Czempiński poda Kulczyka do sądu?

Gromosław Czempiński zapowiedział, że wytoczy proces przedsiębiorcy Janowi Kulczykowi, jeżeli ten dalej będzie twierdził, że Czempiński pobierał pieniądze od firm naftowych Łukoil i Rotch Energy. W rozmowie z programie "Prosto w oczy" w Telewizji Polskiej Gromosław Czempiński powiedział, że nigdy nie miał nic wspólnego z rosyjską firmą Łukoil.

Według odtajnionej notatki sporządzonej przez byłego szefa UOP Zbigniewa Siemiątkowskiego po rozmowie z Janem Kulczykiem ten ostatni twierdził, że Gromosław Czempiński pośredniczył w kontaktach między brytyjską firmą Rotch Energy, a Łukoilem, za co miał otrzymywać pieniądze od obu firm.

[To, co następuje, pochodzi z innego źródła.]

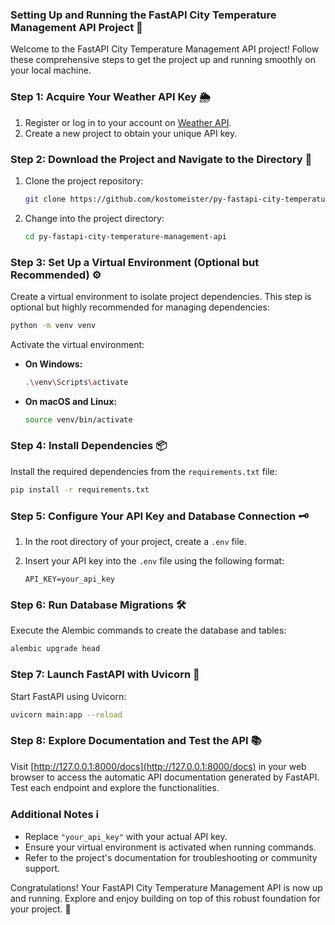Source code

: ### Setting Up and Running the FastAPI City Temperature Management API Project 🚀

Welcome to the FastAPI City Temperature Management API project! Follow these comprehensive steps to get the project up and running smoothly on your local machine.

### Step 1: Acquire Your Weather API Key 🌦️

1. Register or log in to your account on [Weather API](https://www.weatherapi.com/).
2. Create a new project to obtain your unique API key.

### Step 2: Download the Project and Navigate to the Directory 📂

1. Clone the project repository:

    ```bash
    git clone https://github.com/kostomeister/py-fastapi-city-temperature-management-api
    ```

2. Change into the project directory:

    ```bash
    cd py-fastapi-city-temperature-management-api
    ```

### Step 3: Set Up a Virtual Environment (Optional but Recommended) ⚙️

Create a virtual environment to isolate project dependencies. This step is optional but highly recommended for managing dependencies:

```bash
python -m venv venv
```

Activate the virtual environment:

- **On Windows:**
  ```bash
  .\venv\Scripts\activate
  ```

- **On macOS and Linux:**
  ```bash
  source venv/bin/activate
  ```

### Step 4: Install Dependencies 📦

Install the required dependencies from the `requirements.txt` file:

```bash
pip install -r requirements.txt
```

### Step 5: Configure Your API Key and Database Connection 🗝️

1. In the root directory of your project, create a `.env` file.
2. Insert your API key into the `.env` file using the following format:

    ```plaintext
    API_KEY=your_api_key
    ```

### Step 6: Run Database Migrations 🛠️

Execute the Alembic commands to create the database and tables:

```bash
alembic upgrade head
```

### Step 7: Launch FastAPI with Uvicorn 🚂

Start FastAPI using Uvicorn:

```bash
uvicorn main:app --reload
```

### Step 8: Explore Documentation and Test the API 📚

Visit [http://127.0.0.1:8000/docs](http://127.0.0.1:8000/docs) in your web browser to access the automatic API documentation generated by FastAPI. Test each endpoint and explore the functionalities.


### Additional Notes ℹ️

- Replace `"your_api_key"` with your actual API key.
- Ensure your virtual environment is activated when running commands.
- Refer to the project's documentation for troubleshooting or community support.

Congratulations! Your FastAPI City Temperature Management API is now up and running. Explore and enjoy building on top of this robust foundation for your project. 🌟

Poseł Wiesław Kaczmarek w tej samej audycji powiedział, że w drugiej odtajnionej notatce, sporządzone przez oficera wywiadu na temat spotkania Jana Kulczyka z rosyjskim szpiegiem Władimirem Ałganowem nie znajduje się żadna wzmianka na temat sprzedaży energii. Wiesław Kaczmarek przypomniał, że zupełnie co innego twierdził Jan Kulczyk. Dodał, że w tej notatce nie ma także wzmianki o łapówce, którą Wiesław Kaczmarek razem z szefe Nafty Polskiej Maciejem Gierejem mieli - według relacji Jana Kulczyka - wziąć od Rosjan za udział w prywatyzacji Rafinerii Gdańskiej i z tej łapówki się nie wywiązali.

Wiesław Kaczmarek przedstawił też własną wersję roli jaką odegrał Czempiński w negocjacjach dotyczących Rafinerii Gdańskiej. Czempiński miał uprzedzić Kaczmarka - ówczesnego ministra skarbu - o możliwości wykupienia przez Łukoil firmy Rouch Energy zaraz po prywatyzacji Rafinerii Gdańskiej przez oba te podmioty.

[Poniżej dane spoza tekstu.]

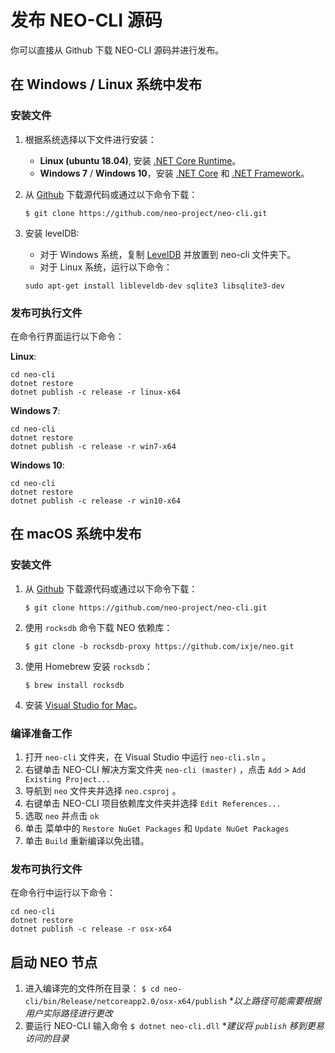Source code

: # 发布 NEO-CLI 源码 

你可以直接从 Github 下载 NEO-CLI 源码并进行发布。

## 在 Windows / Linux 系统中发布

### 安装文件

1. 根据系统选择以下文件进行安装： 

   - **Linux (ubuntu 18.04)**, 安装 [.NET Core Runtime](https://www.microsoft.com/net/download/linux)。
   - **Windows 7** / **Windows 10**，安装 [.NET Core](https://www.microsoft.com/net/download/windows) 和 [.NET Framework](https://www.microsoft.com/net/download/windows)。

2. 从 [Github](https://github.com/neo-project/neo-cli.git) 下载源代码或通过以下命令下载：

   ```
   $ git clone https://github.com/neo-project/neo-cli.git
   ```

3. 安装 levelDB:

   - 对于 Windows 系统，复制 [LevelDB](https://github.com/neo-project/leveldb) 并放置到 neo-cli 文件夹下。
   - 对于 Linux 系统，运行以下命令：

   ```
   sudo apt-get install libleveldb-dev sqlite3 libsqlite3-dev
   ```

### 发布可执行文件

在命令行界面运行以下命令：

**Linux**:

```
cd neo-cli
dotnet restore
dotnet publish -c release -r linux-x64
```

**Windows 7**:

```
cd neo-cli
dotnet restore
dotnet publish -c release -r win7-x64
```

**Windows 10**:

```
cd neo-cli
dotnet restore
dotnet publish -c release -r win10-x64
```

## 在 macOS 系统中发布

### 安装文件

1. 从 [Github](https://github.com/neo-project/neo-cli.git) 下载源代码或通过以下命令下载：

   ```
   $ git clone https://github.com/neo-project/neo-cli.git
   ```

2. 使用 `rocksdb` 命令下载 NEO 依赖库：

   ```
   $ git clone -b rocksdb-proxy https://github.com/ixje/neo.git
   ```

3. 使用 Homebrew 安装 `rocksdb`：

   ```
   $ brew install rocksdb
   ```

4. 安装 [Visual Studio for Mac](https://www.visualstudio.com/vs/mac/)。

### 编译准备工作

1. 打开 `neo-cli` 文件夹，在 Visual Studio 中运行 `neo-cli.sln` 。
2. 右键单击 NEO-CLI 解决方案文件夹 `neo-cli (master)` ，点击 `Add` > `Add Existing Project...`
3. 导航到 `neo` 文件夹并选择  `neo.csproj` 。
4. 右键单击 NEO-CLI 项目依赖库文件夹并选择 `Edit References...`
5. 选取 `neo` 并点击 `ok`
6. 单击 菜单中的 `Restore NuGet Packages` 和 `Update NuGet Packages`
7. 单击  `Build` 重新编译以免出错。

### 发布可执行文件

在命令行中运行以下命令：

```
cd neo-cli
dotnet restore
dotnet publish -c release -r osx-x64
```

## 启动 NEO 节点

1. 进入编译完的文件所在目录：
   `$ cd neo-cli/bin/Release/netcoreapp2.0/osx-x64/publish`
   **以上路径可能需要根据用户实际路径进行更改*
2. 要运行 NEO-CLI 输入命令 `$ dotnet neo-cli.dll`
   **建议将 `publish` 移到更易访问的目录*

Sejmowa komisja śledcza badająca aferę PKN Orlen ujawniła treść dwóch notatek dotyczących spotkania Jana Kulczyka z Władimirem Ałganowem, do którego doszło w lipcu 2003 roku w Wiedniu.

Pierwsza z notatek została napisana przez agenta polskiego wywiadu wkrótce po spotkaniu Kulczyk-Ałganow. Druga została sporządzona przez ówczesnego szefa wywiadu Zbigniewa Siemiatkowskiego po jego rozmowie wyjaśniającej z Janem Kulczykiem. Obie notatki dotyczą między innymi prób sprzedaży Rosjanom Rafinerii Gdańskiej.

Z notatki sporządzonej przez oficera wywiadu wynika, że Jan Kulczyk miał w rozmowie z rosyjskim szpiegiem powoływać się prawdopodobnie na poparcie prezydenta Polski do prowadzenia rozmów w sprawie sprzedaży Rafinerii, używając sformułowania "pierwszy".

Przewodniczący komisji do spraw PKN Orlen Józef Gruszka powiedział w programie "Prosto w oczy", że po kilkukrotnym przeczytaniu notatki nabrał przekonania, że osoba wymieniana jako "pierwszy" to prezydent Aleksander Kwaśniewski.